==== DATASET

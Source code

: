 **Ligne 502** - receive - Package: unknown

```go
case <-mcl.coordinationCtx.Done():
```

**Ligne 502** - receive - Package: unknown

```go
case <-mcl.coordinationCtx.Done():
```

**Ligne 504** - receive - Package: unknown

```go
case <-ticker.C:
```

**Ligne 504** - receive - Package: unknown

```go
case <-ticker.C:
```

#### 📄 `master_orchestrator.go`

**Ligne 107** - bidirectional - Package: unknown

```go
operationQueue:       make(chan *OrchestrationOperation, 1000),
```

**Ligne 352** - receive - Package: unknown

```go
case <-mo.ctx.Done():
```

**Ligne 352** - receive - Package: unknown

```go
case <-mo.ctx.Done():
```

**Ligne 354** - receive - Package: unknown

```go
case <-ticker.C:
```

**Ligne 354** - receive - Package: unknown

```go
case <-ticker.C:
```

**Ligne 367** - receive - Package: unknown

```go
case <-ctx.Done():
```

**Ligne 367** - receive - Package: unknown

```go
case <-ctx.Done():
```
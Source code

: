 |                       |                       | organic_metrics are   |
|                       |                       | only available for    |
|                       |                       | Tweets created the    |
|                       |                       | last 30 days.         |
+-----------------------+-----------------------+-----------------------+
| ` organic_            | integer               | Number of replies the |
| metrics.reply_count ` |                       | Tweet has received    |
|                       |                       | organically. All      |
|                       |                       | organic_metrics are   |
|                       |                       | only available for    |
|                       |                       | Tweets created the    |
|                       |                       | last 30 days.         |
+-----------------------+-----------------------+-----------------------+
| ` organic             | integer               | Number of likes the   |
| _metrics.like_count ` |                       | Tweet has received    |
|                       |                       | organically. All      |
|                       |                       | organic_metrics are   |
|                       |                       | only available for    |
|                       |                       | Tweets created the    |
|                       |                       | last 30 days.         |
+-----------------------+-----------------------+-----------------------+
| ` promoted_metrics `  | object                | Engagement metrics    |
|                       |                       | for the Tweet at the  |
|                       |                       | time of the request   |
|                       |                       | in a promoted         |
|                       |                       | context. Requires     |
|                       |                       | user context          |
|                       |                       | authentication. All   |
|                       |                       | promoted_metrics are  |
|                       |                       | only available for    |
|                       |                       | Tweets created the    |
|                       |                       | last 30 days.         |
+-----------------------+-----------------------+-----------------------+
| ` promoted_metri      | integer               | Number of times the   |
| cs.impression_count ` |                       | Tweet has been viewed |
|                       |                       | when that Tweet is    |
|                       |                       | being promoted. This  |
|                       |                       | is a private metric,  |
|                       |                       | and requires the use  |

========

#### [TASK TO CARRY OUT]
Each line above should be reproduced exactly, with nothing omitted.

#### [THE COMPLETED TASK]
Source code

: **Ligne 502** - receive - Package: unknown

```go
case <-mcl.coordinationCtx.Done():
```

**Ligne 502** - receive - Package: unknown

```go
case <-mcl.coordinationCtx.Done():
```

**Ligne 504** - receive - Package: unknown

```go
case <-ticker.C:
```

**Ligne 504** - receive - Package: unknown

```go
case <-ticker.C:
```

#### 📄 `master_orchestrator.go`

**Ligne 107** - bidirectional - Package: unknown

```go
operationQueue:       make(chan *OrchestrationOperation, 1000),
```

**Ligne 352** - receive - Package: unknown

```go
case <-mo.ctx.Done():
```

**Ligne 352** - receive - Package: unknown

```go
case <-mo.ctx.Done():
```

**Ligne 354** - receive - Package: unknown

```go
case <-ticker.C:
```

**Ligne 354** - receive - Package: unknown

```go
case <-ticker.C:
```

**Ligne 367** - receive - Package: unknown

```go
case <-ctx.Done():
```

**Ligne 367** - receive - Package: unknown

```go
case <-ctx.Done():
```
Source code

: |                       |                       | organic_metrics are   |
|                       |                       | only available for    |
|                       |                       | Tweets created the    |
|                       |                       | last 30 days.         |
+-----------------------+-----------------------+-----------------------+
| ` organic_            | integer               | Number of replies the |
| metrics.reply_count ` |                       | Tweet has received    |
|                       |                       | organically. All      |
|                       |                       | organic_metrics are   |
|                       |                       | only available for    |
|                       |                       | Tweets created the    |
|                       |                       | last 30 days.         |
+-----------------------+-----------------------+-----------------------+
| ` organic             | integer               | Number of likes the   |
| _metrics.like_count ` |                       | Tweet has received    |
|                       |                       | organically. All      |
|                       |                       | organic_metrics are   |
|                       |                       | only available for    |
|                       |                       | Tweets created the    |
|                       |                       | last 30 days.         |
+-----------------------+-----------------------+-----------------------+
| ` promoted_metrics `  | object                | Engagement metrics    |
|                       |                       | for the Tweet at the  |
|                       |                       | time of the request   |
|                       |                       | in a promoted         |
|                       |                       | context. Requires     |
|                       |                       | user context          |
|                       |                       | authentication. All   |
|                       |                       | promoted_metrics are  |
|                       |                       | only available for    |
|                       |                       | Tweets created the    |
|                       |                       | last 30 days.         |
+-----------------------+-----------------------+-----------------------+
| ` promoted_metri      | integer               | Number of times the   |
| cs.impression_count ` |                       | Tweet has been viewed |
|                       |                       | when that Tweet is    |
|                       |                       | being promoted. This  |
|                       |                       | is a private metric,  |
|                       |                       | and requires the use  |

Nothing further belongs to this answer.